Metamath Proof Explorer


Definition df-fi

Description: Function whose value is the class of finite intersections of the elements of the argument. Note that the empty intersection being the universal class, hence a proper class, it cannot be an element of that class.
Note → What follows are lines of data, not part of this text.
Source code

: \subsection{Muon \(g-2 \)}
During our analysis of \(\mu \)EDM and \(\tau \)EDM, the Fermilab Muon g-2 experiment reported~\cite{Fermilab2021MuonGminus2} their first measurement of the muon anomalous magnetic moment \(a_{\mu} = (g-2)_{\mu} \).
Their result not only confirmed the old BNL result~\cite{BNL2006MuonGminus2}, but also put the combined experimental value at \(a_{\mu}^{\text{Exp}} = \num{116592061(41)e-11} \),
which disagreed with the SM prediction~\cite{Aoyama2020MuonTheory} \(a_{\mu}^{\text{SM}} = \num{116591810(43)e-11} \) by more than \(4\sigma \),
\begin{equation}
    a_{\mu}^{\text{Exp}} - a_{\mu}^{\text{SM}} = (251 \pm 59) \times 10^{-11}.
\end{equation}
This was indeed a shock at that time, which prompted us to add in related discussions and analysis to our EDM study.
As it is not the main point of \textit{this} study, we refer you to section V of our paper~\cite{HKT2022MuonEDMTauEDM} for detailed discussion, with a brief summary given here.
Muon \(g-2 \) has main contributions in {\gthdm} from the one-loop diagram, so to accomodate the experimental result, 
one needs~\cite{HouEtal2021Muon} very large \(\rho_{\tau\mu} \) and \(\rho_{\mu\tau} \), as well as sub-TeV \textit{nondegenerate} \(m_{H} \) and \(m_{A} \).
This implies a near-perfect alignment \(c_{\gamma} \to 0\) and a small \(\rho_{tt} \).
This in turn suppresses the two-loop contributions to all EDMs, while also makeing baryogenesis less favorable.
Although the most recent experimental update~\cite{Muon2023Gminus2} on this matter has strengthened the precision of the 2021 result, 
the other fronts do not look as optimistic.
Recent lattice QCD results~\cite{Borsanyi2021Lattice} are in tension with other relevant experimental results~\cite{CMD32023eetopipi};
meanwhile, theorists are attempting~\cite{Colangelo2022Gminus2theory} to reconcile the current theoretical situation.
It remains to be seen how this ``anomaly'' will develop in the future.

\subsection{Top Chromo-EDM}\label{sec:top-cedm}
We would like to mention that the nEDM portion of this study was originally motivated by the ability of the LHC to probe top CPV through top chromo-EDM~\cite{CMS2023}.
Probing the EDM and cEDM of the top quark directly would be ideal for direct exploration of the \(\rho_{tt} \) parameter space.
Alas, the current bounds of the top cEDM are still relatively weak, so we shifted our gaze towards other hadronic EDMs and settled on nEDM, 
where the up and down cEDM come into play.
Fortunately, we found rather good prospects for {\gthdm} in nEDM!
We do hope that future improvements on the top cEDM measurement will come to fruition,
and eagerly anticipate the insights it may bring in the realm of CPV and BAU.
Therefore, the function value is the class of nonempty finite intersections of elements of the argument (see elfi2 ). (Contributed by FL, 27-Apr-2008)

Ref Expression
Assertion df-fi
|- fi = ( x e. _V |-> { z | E. y e. ( ~P x i^i Fin ) z = |^| y } )

Detailed syntax breakdown

Step Hyp Ref Expression
0 cfi
 |-  fi
1 vx
 |-  x
2 cvv
 |-  _V
3 vz
 |-  z
4 vy
 |-  y
5 1 cv
 |-  x
6 5 cpw
 |-  ~P x
7 cfn
 |-  Fin
8 6 7 cin
 |-  ( ~P x i^i Fin )
9 3 cv
 |-  z
10 4 cv
 |-  y
11 10 cint
 |-  |^| y
12 9 11 wceq
 |-  z = |^| y
13 12 4 8 wrex
 |-  E. y e. ( ~P x i^i Fin ) z = |^| y
14 13 3 cab
 |-  { z | E. y e. ( ~P x i^i Fin ) z = |^| y }
15 1 2 14 cmpt
 |-  ( x e. _V |-> { z | E. y e. ( ~P x i^i Fin ) z = |^| y } )
16 0 15 wceq
 |-  fi = ( x e. _V |-> { z | E. y e. ( ~P x i^i Fin ) z = |^| y } )